A Q&A with Dominique Christina

Illustration of Dr. J. Marion Sims with “Anarcha,” from the series “A History of Medicine in Pictures,” by Robert Thom, 1961. Courtesy of the Pearson Museum, with permission from the Southern Illinois University School of Medicine.
Illustration of Dr. J. Marion Sims with “Anarcha,” from the series “A History of Medicine in Pictures,” by Robert Thom, 1961. Courtesy of the Pearson Museum, with permission from the Southern Illinois University School of Medicine.

Enslaved Black women suffered and endured the painful medical experimentations of Dr. J. Marion Sims, commonly known as the father of modern gynecology. They were ultimately relegated to the footnotes of his life and medical history. Not any longer. Award-winning poet and artist Dominique Christina gives voice to one of Dr. Sims’s victims in her poetry collection Anarcha Speaks: A History in Poems. Selected as a National Poetry Series winner by Pulitzer Prize-winning poet Tyehimba Jess, Anarcha Speaks reimagines the life of a woman facing the brutalities of medical racism, the legacy of which we still see playing out today. Our blog editor Christian Coleman caught up with Christina to chat with her about her collection.

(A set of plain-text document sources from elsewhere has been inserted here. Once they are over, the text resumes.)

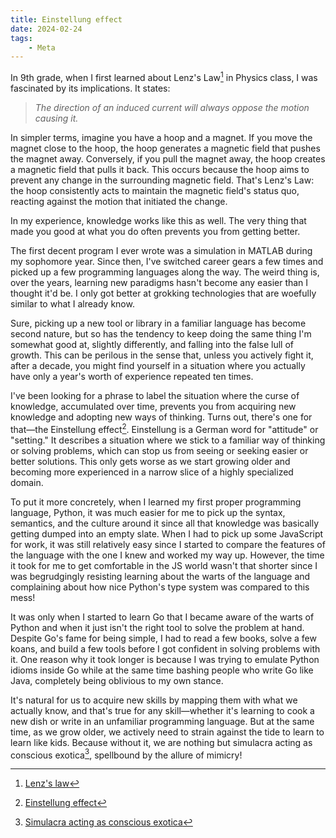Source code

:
 ```yaml
---
title: Einstellung effect
date: 2024-02-24
tags:
    - Meta
---
```


In 9th grade, when I first learned about Lenz's Law[^1] in Physics class, I was fascinated
by its implications. It states:

> _The direction of an induced current will always oppose the motion causing it._

In simpler terms, imagine you have a hoop and a magnet. If you move the magnet close to the
hoop, the hoop generates a magnetic field that pushes the magnet away. Conversely, if you
pull the magnet away, the hoop creates a magnetic field that pulls it back. This occurs
because the hoop aims to prevent any change in the surrounding magnetic field. That's Lenz's
Law: the hoop consistently acts to maintain the magnetic field's status quo, reacting
against the motion that initiated the change.

In my experience, knowledge works like this as well. The very thing that made you good at
what you do often prevents you from getting better.

The first decent program I ever wrote was a simulation in MATLAB during my sophomore year.
Since then, I've switched career gears a few times and picked up a few programming languages
along the way. The weird thing is, over the years, learning new paradigms hasn't become any
easier than I thought it'd be. I only got better at grokking technologies that are woefully
similar to what I already know.

Sure, picking up a new tool or library in a familiar language has become second nature, but
so has the tendency to keep doing the same thing I'm somewhat good at, slightly differently,
and falling into the false lull of growth. This can be perilous in the sense that, unless
you actively fight it, after a decade, you might find yourself in a situation where you
actually have only a year's worth of experience repeated ten times.

I've been looking for a phrase to label the situation where the curse of knowledge,
accumulated over time, prevents you from acquiring new knowledge and adopting new ways of
thinking. Turns out, there's one for that—the Einstellung effect[^2]. Einstellung is a
German word for "attitude" or "setting." It describes a situation where we stick to a
familiar way of thinking or solving problems, which can stop us from seeing or seeking
easier or better solutions. This only gets worse as we start growing older and becoming more
experienced in a narrow slice of a highly specialized domain.

To put it more concretely, when I learned my first proper programming language, Python, it
was much easier for me to pick up the syntax, semantics, and the culture around it since all
that knowledge was basically getting dumped into an empty slate. When I had to pick up some
JavaScript for work, it was still relatively easy since I started to compare the features of
the language with the one I knew and worked my way up. However, the time it took for me to
get comfortable in the JS world wasn't that shorter since I was begrudgingly resisting
learning about the warts of the language and complaining about how nice Python's type system
was compared to this mess!

It was only when I started to learn Go that I became aware of the warts of Python and when
it just isn't the right tool to solve the problem at hand. Despite Go's fame for being
simple, I had to read a few books, solve a few koans, and build a few tools before I got
confident in solving problems with it. One reason why it took longer is because I was trying
to emulate Python idioms inside Go while at the same time bashing people who write Go like
Java, completely being oblivious to my own stance.

It's natural for us to acquire new skills by mapping them with what we actually know, and
that's true for any skill—whether it's learning to cook a new dish or write in an unfamiliar
programming language. But at the same time, as we grow older, we actively need to strain
against the tide to learn to learn like kids. Because without it, we are nothing but
simulacra acting as conscious exotica[^3], spellbound by the allure of mimicry!

[^1]: [Lenz's law](https://www.youtube.com/watch?v=QwUq8xM_8bY)
[^2]: [Einstellung effect](https://en.wikipedia.org/wiki/Einstellung_effect)
[^3]: [Simulacra acting as conscious exotica](https://arxiv.org/abs/2402.12422)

Christian Coleman: Tell us a little bit about your background. How did you get into poetry and poetry slams?

Dominique Christina: Those are two very different answers. I started writing when I was a senior in undergrad. I whimsically elected to take a creative writing course solely because the man who taught the course was a professor I would see on campus walking around in tye-dyed shirts and Birkenstock sandals with uncommercial hair. He was profane and funny, and I thought I would enjoy being in a classroom with him. What I did not know was that his course would change the trajectory of my life. He refused to let me hide in the writing which I fully intended to do. He insisted on authenticity and transparency and confession, and I found myself, for the first time really, having permission to say things I thought I would die with.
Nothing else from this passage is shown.